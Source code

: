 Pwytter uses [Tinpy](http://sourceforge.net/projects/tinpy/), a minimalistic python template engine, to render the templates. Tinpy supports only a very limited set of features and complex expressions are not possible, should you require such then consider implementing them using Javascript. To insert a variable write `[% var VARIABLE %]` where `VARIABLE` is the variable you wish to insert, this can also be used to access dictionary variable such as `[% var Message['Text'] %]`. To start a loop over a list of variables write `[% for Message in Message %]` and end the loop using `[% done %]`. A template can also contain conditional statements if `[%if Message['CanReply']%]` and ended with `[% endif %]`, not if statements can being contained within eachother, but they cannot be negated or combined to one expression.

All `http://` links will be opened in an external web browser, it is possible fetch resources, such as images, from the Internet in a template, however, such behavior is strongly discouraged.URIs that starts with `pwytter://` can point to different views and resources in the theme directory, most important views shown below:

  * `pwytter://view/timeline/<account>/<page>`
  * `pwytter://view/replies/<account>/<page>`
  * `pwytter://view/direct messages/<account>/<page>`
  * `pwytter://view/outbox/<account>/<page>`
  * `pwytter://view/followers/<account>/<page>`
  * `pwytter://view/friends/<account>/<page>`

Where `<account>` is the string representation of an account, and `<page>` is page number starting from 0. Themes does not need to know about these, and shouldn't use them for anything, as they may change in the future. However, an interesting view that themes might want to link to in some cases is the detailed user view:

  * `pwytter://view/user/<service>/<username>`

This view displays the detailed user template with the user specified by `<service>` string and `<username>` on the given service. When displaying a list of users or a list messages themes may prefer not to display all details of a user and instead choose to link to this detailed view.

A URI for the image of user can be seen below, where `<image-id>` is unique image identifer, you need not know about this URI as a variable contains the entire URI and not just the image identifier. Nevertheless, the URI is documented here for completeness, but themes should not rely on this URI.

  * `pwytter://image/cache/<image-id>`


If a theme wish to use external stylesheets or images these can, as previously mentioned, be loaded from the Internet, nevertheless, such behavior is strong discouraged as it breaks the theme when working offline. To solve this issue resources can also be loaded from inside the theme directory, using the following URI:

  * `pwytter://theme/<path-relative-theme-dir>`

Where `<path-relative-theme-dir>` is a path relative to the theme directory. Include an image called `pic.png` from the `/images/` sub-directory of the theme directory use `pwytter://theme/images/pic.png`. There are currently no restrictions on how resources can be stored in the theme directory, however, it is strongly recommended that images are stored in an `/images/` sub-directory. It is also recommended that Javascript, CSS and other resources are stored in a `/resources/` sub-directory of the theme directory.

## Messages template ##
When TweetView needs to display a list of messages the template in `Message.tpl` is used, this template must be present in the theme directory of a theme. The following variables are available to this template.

* * *

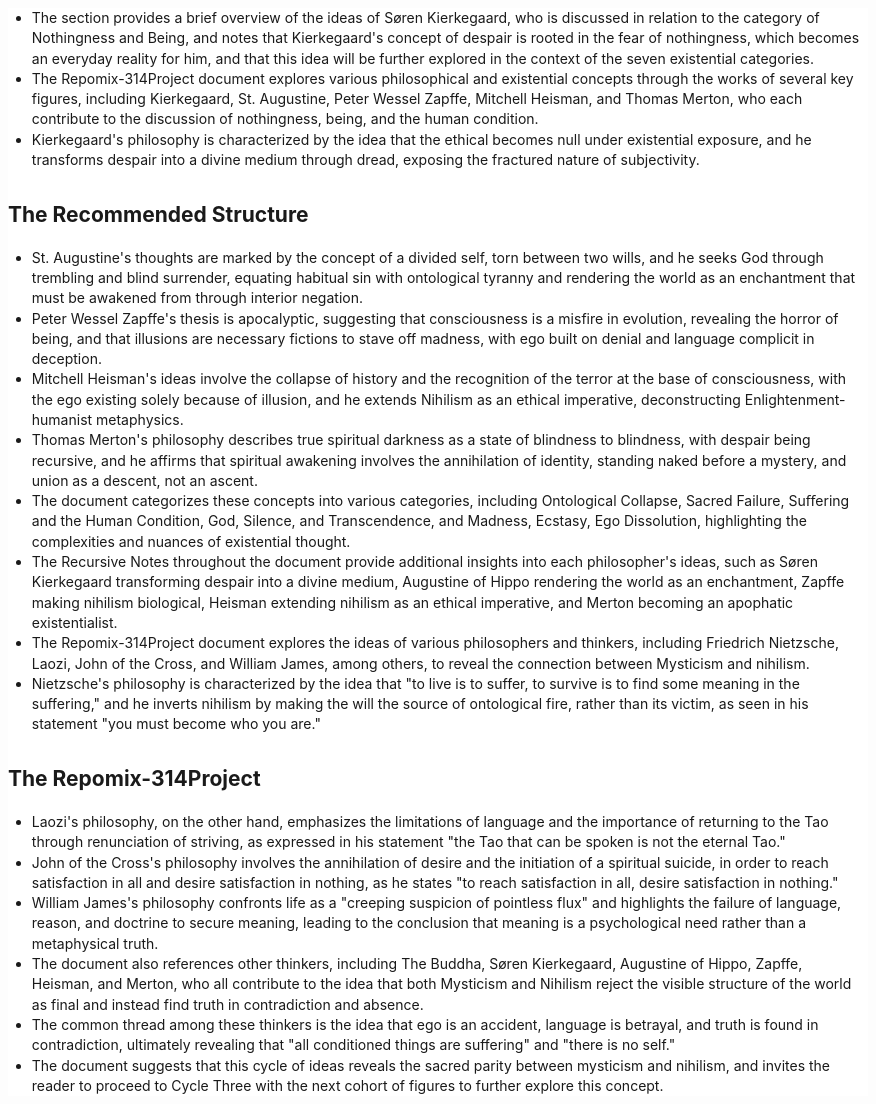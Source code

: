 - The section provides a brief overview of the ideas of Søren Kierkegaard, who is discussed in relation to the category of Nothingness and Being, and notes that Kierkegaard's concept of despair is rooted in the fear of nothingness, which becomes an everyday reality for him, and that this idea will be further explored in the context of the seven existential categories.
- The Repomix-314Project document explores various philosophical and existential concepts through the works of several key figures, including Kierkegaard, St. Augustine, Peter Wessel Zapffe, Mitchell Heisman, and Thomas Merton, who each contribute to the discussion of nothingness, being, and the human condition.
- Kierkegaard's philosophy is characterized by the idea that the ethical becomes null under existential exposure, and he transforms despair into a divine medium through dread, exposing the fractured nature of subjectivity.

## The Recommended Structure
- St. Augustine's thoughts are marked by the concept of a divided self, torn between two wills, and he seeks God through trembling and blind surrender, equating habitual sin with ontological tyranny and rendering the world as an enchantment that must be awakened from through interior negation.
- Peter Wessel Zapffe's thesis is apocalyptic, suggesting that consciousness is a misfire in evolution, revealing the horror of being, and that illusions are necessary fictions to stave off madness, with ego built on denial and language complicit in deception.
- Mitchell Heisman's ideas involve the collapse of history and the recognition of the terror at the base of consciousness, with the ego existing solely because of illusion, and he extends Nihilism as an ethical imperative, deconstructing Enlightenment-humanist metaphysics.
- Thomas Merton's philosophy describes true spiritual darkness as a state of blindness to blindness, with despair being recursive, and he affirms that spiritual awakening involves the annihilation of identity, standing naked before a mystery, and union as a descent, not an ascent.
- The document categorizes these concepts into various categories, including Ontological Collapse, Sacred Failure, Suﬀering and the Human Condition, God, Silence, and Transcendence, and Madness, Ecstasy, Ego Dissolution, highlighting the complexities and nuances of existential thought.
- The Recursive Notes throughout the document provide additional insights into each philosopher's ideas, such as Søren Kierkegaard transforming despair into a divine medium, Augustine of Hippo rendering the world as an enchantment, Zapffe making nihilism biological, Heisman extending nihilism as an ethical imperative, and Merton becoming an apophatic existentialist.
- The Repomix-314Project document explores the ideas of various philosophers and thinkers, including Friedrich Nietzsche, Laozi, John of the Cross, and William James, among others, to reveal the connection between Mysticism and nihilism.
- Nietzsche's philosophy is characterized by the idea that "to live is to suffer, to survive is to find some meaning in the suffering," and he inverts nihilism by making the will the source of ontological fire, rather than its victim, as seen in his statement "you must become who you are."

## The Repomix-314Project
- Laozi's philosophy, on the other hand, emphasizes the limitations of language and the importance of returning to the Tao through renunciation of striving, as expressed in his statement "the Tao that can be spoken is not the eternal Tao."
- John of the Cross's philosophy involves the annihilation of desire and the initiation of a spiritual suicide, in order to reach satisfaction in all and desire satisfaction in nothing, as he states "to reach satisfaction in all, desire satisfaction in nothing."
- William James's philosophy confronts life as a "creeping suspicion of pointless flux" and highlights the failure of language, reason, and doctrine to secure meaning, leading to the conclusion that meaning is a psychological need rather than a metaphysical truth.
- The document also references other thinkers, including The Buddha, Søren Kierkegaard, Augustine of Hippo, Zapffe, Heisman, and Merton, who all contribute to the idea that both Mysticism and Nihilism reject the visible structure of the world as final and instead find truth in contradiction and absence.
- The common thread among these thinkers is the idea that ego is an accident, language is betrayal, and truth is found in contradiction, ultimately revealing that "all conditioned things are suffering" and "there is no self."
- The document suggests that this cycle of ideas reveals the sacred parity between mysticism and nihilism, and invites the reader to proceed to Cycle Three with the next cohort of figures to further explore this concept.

--

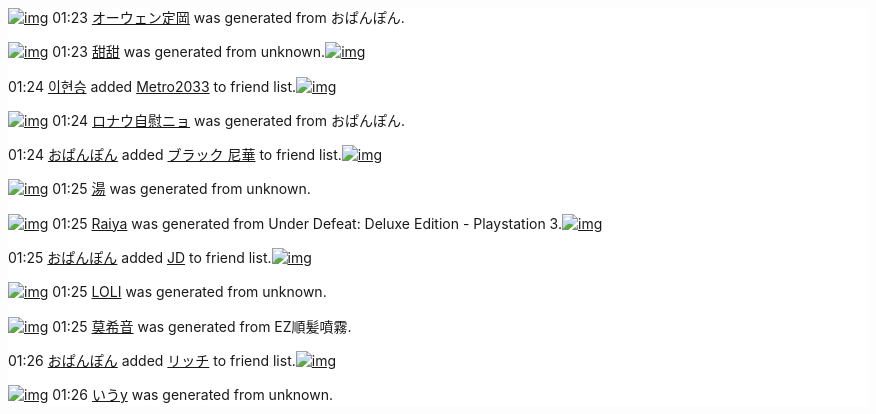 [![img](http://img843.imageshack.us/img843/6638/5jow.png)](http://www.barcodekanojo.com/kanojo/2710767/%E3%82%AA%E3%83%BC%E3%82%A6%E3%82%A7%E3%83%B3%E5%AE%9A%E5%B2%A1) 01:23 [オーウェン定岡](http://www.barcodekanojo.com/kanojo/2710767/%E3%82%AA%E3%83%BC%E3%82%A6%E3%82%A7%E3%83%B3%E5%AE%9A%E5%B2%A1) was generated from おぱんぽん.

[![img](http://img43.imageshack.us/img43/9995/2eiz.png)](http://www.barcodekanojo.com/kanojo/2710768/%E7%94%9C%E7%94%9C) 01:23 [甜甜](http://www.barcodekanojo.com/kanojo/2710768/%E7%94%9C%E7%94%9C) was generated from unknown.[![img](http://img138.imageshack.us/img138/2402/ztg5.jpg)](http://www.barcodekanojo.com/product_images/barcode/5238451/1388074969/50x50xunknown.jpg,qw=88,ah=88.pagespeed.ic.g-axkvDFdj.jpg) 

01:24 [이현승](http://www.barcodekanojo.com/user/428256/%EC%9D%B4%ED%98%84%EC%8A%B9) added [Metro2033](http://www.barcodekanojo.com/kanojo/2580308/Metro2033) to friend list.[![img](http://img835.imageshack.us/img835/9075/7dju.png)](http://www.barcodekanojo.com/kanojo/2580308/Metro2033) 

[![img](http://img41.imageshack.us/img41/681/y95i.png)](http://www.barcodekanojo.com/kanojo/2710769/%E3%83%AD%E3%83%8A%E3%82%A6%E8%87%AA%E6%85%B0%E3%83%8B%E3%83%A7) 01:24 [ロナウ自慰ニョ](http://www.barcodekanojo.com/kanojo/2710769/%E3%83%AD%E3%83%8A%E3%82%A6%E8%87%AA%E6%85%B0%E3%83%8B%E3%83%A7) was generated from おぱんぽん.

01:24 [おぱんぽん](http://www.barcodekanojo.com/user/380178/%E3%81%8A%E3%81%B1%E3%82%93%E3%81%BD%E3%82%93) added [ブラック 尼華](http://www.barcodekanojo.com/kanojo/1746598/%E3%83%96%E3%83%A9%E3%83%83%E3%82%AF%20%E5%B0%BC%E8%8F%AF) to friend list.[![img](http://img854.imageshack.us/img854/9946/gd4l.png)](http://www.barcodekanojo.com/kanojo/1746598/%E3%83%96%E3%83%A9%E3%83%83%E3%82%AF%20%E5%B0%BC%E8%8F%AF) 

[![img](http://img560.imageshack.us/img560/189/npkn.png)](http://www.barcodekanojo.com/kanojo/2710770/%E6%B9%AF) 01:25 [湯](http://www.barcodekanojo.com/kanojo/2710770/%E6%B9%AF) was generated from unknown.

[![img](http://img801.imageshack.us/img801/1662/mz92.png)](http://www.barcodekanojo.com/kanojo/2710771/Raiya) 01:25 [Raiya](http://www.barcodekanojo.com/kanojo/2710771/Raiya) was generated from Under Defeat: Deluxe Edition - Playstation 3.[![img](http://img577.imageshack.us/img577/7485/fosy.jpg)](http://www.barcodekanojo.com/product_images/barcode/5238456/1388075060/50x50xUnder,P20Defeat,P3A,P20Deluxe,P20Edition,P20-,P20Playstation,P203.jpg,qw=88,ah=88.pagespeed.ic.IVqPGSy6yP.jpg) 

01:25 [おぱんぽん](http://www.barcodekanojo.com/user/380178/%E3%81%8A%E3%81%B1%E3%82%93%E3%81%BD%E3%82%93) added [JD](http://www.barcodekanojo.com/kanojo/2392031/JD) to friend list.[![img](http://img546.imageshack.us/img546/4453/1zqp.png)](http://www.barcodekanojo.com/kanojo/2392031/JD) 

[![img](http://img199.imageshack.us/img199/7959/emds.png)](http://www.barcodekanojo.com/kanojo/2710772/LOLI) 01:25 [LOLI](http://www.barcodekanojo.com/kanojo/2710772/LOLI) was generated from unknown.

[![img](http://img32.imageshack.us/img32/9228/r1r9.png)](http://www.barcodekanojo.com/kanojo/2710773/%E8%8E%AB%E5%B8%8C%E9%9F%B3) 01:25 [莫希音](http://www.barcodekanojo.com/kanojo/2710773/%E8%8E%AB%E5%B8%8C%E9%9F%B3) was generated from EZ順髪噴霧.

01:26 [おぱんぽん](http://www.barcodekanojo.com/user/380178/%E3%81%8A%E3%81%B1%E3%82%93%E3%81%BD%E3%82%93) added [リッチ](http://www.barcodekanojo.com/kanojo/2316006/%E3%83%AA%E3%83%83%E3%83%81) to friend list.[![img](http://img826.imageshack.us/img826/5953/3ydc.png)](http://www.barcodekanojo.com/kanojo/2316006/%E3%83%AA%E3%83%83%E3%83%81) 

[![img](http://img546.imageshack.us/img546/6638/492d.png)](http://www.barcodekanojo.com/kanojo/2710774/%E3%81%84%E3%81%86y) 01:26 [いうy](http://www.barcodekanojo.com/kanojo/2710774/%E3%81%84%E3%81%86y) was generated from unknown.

WHAT IS EXPECTED >>
Could you copy every line from the records that mentions the word "string"?

SOLUTION >>
Where `<account>` is the string representation of an account, and `<page>` is page number starting from 0. Themes does not need to know about these, and shouldn't use them for anything, as they may change in the future. However, an interesting view that themes might want to link to in some cases is the detailed user view:
This view displays the detailed user template with the user specified by `<service>` string and `<username>` on the given service. When displaying a list of users or a list messages themes may prefer not to display all details of a user and instead choose to link to this detailed view.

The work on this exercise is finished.